== Work order ==
Could you write the entries out again, exactly as they appear?

(Stored data entries)

*** Block opens ***

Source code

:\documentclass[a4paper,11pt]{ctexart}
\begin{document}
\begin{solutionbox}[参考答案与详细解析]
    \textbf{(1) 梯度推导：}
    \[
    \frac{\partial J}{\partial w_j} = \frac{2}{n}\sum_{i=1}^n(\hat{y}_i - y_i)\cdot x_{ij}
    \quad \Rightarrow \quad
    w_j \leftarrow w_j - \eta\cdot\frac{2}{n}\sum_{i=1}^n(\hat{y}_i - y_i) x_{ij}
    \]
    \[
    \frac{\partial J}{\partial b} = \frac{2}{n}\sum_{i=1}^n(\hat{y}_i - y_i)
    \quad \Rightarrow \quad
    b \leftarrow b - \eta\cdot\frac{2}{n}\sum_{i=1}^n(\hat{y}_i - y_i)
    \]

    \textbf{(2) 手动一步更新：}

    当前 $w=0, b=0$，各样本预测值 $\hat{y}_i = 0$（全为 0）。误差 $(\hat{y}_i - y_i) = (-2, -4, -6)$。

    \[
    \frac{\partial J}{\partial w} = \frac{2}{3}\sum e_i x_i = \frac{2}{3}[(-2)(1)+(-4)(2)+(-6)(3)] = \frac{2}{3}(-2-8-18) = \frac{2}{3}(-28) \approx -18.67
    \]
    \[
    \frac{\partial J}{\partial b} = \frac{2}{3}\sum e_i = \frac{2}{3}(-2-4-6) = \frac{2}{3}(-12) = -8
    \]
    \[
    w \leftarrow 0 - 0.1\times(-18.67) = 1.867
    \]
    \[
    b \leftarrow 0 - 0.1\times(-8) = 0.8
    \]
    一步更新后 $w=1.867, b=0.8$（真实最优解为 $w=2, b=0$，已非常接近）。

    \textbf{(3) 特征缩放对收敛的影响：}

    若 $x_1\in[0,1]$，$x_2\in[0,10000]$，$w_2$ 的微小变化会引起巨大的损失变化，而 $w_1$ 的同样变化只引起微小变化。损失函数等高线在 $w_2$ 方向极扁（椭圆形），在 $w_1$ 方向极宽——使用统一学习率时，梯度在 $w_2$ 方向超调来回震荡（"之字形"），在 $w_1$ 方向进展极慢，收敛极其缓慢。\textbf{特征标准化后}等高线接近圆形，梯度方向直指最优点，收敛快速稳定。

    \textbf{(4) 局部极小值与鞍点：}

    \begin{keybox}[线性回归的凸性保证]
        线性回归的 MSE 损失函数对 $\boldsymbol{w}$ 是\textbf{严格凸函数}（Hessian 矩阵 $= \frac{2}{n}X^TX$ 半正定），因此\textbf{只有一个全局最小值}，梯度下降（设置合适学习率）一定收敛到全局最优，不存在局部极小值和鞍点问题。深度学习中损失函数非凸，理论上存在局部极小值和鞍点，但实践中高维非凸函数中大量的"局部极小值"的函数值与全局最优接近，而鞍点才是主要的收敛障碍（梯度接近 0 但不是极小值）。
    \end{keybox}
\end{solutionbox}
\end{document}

*** Block closes ***

== Response to the task ==
Source code

:\documentclass[a4paper,11pt]{ctexart}
\begin{document}
\begin{solutionbox}[参考答案与详细解析]
    \textbf{(1) 梯度推导：}
    \[
    \frac{\partial J}{\partial w_j} = \frac{2}{n}\sum_{i=1}^n(\hat{y}_i - y_i)\cdot x_{ij}
    \quad \Rightarrow \quad
    w_j \leftarrow w_j - \eta\cdot\frac{2}{n}\sum_{i=1}^n(\hat{y}_i - y_i) x_{ij}
    \]
    \[
    \frac{\partial J}{\partial b} = \frac{2}{n}\sum_{i=1}^n(\hat{y}_i - y_i)
    \quad \Rightarrow \quad
    b \leftarrow b - \eta\cdot\frac{2}{n}\sum_{i=1}^n(\hat{y}_i - y_i)
    \]

    \textbf{(2) 手动一步更新：}

    当前 $w=0, b=0$，各样本预测值 $\hat{y}_i = 0$（全为 0）。误差 $(\hat{y}_i - y_i) = (-2, -4, -6)$。

    \[
    \frac{\partial J}{\partial w} = \frac{2}{3}\sum e_i x_i = \frac{2}{3}[(-2)(1)+(-4)(2)+(-6)(3)] = \frac{2}{3}(-2-8-18) = \frac{2}{3}(-28) \approx -18.67
    \]
    \[
    \frac{\partial J}{\partial b} = \frac{2}{3}\sum e_i = \frac{2}{3}(-2-4-6) = \frac{2}{3}(-12) = -8
    \]
    \[
    w \leftarrow 0 - 0.1\times(-18.67) = 1.867
    \]
    \[
    b \leftarrow 0 - 0.1\times(-8) = 0.8
    \]
    一步更新后 $w=1.867, b=0.8$（真实最优解为 $w=2, b=0$，已非常接近）。

    \textbf{(3) 特征缩放对收敛的影响：}

    若 $x_1\in[0,1]$，$x_2\in[0,10000]$，$w_2$ 的微小变化会引起巨大的损失变化，而 $w_1$ 的同样变化只引起微小变化。损失函数等高线在 $w_2$ 方向极扁（椭圆形），在 $w_1$ 方向极宽——使用统一学习率时，梯度在 $w_2$ 方向超调来回震荡（"之字形"），在 $w_1$ 方向进展极慢，收敛极其缓慢。\textbf{特征标准化后}等高线接近圆形，梯度方向直指最优点，收敛快速稳定。

    \textbf{(4) 局部极小值与鞍点：}

    \begin{keybox}[线性回归的凸性保证]
        线性回归的 MSE 损失函数对 $\boldsymbol{w}$ 是\textbf{严格凸函数}（Hessian 矩阵 $= \frac{2}{n}X^TX$ 半正定），因此\textbf{只有一个全局最小值}，梯度下降（设置合适学习率）一定收敛到全局最优，不存在局部极小值和鞍点问题。深度学习中损失函数非凸，理论上存在局部极小值和鞍点，但实践中高维非凸函数中大量的"局部极小值"的函数值与全局最优接近，而鞍点才是主要的收敛障碍（梯度接近 0 但不是极小值）。
    \end{keybox}
\end{solutionbox}
\end{document}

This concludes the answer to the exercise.